[Start of Attachment]
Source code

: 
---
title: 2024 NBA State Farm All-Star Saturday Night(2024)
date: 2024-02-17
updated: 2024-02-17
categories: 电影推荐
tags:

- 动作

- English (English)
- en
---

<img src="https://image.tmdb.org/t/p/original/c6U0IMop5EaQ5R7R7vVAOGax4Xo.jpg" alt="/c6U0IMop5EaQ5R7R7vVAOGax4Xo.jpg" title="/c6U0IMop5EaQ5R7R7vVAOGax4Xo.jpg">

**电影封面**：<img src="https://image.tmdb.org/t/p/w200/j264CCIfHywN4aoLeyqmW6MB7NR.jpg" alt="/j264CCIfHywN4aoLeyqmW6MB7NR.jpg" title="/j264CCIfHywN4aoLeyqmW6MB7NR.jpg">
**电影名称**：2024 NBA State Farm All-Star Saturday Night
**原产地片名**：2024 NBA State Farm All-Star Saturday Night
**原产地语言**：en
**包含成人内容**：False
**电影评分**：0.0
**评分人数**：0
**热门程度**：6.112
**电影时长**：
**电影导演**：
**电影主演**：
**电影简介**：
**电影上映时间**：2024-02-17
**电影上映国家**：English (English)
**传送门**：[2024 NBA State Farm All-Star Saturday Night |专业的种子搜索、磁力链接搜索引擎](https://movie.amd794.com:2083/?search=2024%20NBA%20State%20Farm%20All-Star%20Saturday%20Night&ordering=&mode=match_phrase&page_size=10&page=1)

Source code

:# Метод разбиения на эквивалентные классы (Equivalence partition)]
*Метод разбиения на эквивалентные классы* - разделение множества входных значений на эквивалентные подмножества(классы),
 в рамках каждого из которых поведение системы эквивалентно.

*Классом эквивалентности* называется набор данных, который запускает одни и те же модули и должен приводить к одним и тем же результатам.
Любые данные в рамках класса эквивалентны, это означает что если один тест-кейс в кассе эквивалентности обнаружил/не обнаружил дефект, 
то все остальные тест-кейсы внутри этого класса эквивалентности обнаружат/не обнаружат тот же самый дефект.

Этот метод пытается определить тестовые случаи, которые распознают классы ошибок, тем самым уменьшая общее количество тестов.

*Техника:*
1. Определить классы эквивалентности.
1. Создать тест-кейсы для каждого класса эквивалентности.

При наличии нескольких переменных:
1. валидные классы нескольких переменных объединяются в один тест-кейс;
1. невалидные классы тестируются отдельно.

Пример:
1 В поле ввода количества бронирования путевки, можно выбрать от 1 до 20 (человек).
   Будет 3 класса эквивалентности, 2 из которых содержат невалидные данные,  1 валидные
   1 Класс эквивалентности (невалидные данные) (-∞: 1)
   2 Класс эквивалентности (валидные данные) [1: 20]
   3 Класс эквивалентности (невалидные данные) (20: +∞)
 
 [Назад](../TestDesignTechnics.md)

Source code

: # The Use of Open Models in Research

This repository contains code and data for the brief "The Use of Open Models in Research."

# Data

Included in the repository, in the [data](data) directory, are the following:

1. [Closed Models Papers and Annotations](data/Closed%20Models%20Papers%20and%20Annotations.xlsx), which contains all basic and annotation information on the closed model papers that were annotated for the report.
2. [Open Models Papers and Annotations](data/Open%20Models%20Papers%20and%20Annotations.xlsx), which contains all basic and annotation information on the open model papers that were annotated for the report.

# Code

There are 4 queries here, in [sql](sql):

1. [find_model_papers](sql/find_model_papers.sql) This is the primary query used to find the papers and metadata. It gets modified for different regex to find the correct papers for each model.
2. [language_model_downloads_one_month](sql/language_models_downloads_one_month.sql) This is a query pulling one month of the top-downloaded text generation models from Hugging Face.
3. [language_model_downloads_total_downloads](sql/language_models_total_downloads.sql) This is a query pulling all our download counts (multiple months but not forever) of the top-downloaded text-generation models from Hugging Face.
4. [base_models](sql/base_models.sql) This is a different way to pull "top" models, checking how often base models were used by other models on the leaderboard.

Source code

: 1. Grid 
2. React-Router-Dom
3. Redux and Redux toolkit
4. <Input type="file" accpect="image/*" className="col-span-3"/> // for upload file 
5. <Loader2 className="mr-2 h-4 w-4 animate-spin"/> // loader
[End of Attachment]
EXERCISE BRIEF:
Copy all data exactly, start to finish.

RESULT OF THE EXERCISE:
Source code

: 
---
title: 2024 NBA State Farm All-Star Saturday Night(2024)
date: 2024-02-17
updated: 2024-02-17
categories: 电影推荐
tags:

- 动作

- English (English)
- en
---

<img src="https://image.tmdb.org/t/p/original/c6U0IMop5EaQ5R7R7vVAOGax4Xo.jpg" alt="/c6U0IMop5EaQ5R7R7vVAOGax4Xo.jpg" title="/c6U0IMop5EaQ5R7R7vVAOGax4Xo.jpg">

**电影封面**：<img src="https://image.tmdb.org/t/p/w200/j264CCIfHywN4aoLeyqmW6MB7NR.jpg" alt="/j264CCIfHywN4aoLeyqmW6MB7NR.jpg" title="/j264CCIfHywN4aoLeyqmW6MB7NR.jpg">
**电影名称**：2024 NBA State Farm All-Star Saturday Night
**原产地片名**：2024 NBA State Farm All-Star Saturday Night
**原产地语言**：en
**包含成人内容**：False
**电影评分**：0.0
**评分人数**：0
**热门程度**：6.112
**电影时长**：
**电影导演**：
**电影主演**：
**电影简介**：
**电影上映时间**：2024-02-17
**电影上映国家**：English (English)
**传送门**：[2024 NBA State Farm All-Star Saturday Night |专业的种子搜索、磁力链接搜索引擎](https://movie.amd794.com:2083/?search=2024%20NBA%20State%20Farm%20All-Star%20Saturday%20Night&ordering=&mode=match_phrase&page_size=10&page=1)

Source code

:# Метод разбиения на эквивалентные классы (Equivalence partition)]
*Метод разбиения на эквивалентные классы* - разделение множества входных значений на эквивалентные подмножества(классы),
 в рамках каждого из которых поведение системы эквивалентно.

*Классом эквивалентности* называется набор данных, который запускает одни и те же модули и должен приводить к одним и тем же результатам.
Любые данные в рамках класса эквивалентны, это означает что если один тест-кейс в кассе эквивалентности обнаружил/не обнаружил дефект, 
то все остальные тест-кейсы внутри этого класса эквивалентности обнаружат/не обнаружат тот же самый дефект.

Этот метод пытается определить тестовые случаи, которые распознают классы ошибок, тем самым уменьшая общее количество тестов.

*Техника:*
1. Определить классы эквивалентности.
1. Создать тест-кейсы для каждого класса эквивалентности.

При наличии нескольких переменных:
1. валидные классы нескольких переменных объединяются в один тест-кейс;
1. невалидные классы тестируются отдельно.

Пример:
1 В поле ввода количества бронирования путевки, можно выбрать от 1 до 20 (человек).
   Будет 3 класса эквивалентности, 2 из которых содержат невалидные данные,  1 валидные
   1 Класс эквивалентности (невалидные данные) (-∞: 1)
   2 Класс эквивалентности (валидные данные) [1: 20]
   3 Класс эквивалентности (невалидные данные) (20: +∞)
 
 [Назад](../TestDesignTechnics.md)

Source code

: # The Use of Open Models in Research

This repository contains code and data for the brief "The Use of Open Models in Research."

# Data

Included in the repository, in the [data](data) directory, are the following:

1. [Closed Models Papers and Annotations](data/Closed%20Models%20Papers%20and%20Annotations.xlsx), which contains all basic and annotation information on the closed model papers that were annotated for the report.
2. [Open Models Papers and Annotations](data/Open%20Models%20Papers%20and%20Annotations.xlsx), which contains all basic and annotation information on the open model papers that were annotated for the report.

# Code

There are 4 queries here, in [sql](sql):

1. [find_model_papers](sql/find_model_papers.sql) This is the primary query used to find the papers and metadata. It gets modified for different regex to find the correct papers for each model.
2. [language_model_downloads_one_month](sql/language_models_downloads_one_month.sql) This is a query pulling one month of the top-downloaded text generation models from Hugging Face.
3. [language_model_downloads_total_downloads](sql/language_models_total_downloads.sql) This is a query pulling all our download counts (multiple months but not forever) of the top-downloaded text-generation models from Hugging Face.
4. [base_models](sql/base_models.sql) This is a different way to pull "top" models, checking how often base models were used by other models on the leaderboard.

Source code

: 1. Grid 
2. React-Router-Dom
3. Redux and Redux toolkit
4. <Input type="file" accpect="image/*" className="col-span-3"/> // for upload file 
5. <Loader2 className="mr-2 h-4 w-4 animate-spin"/> // loader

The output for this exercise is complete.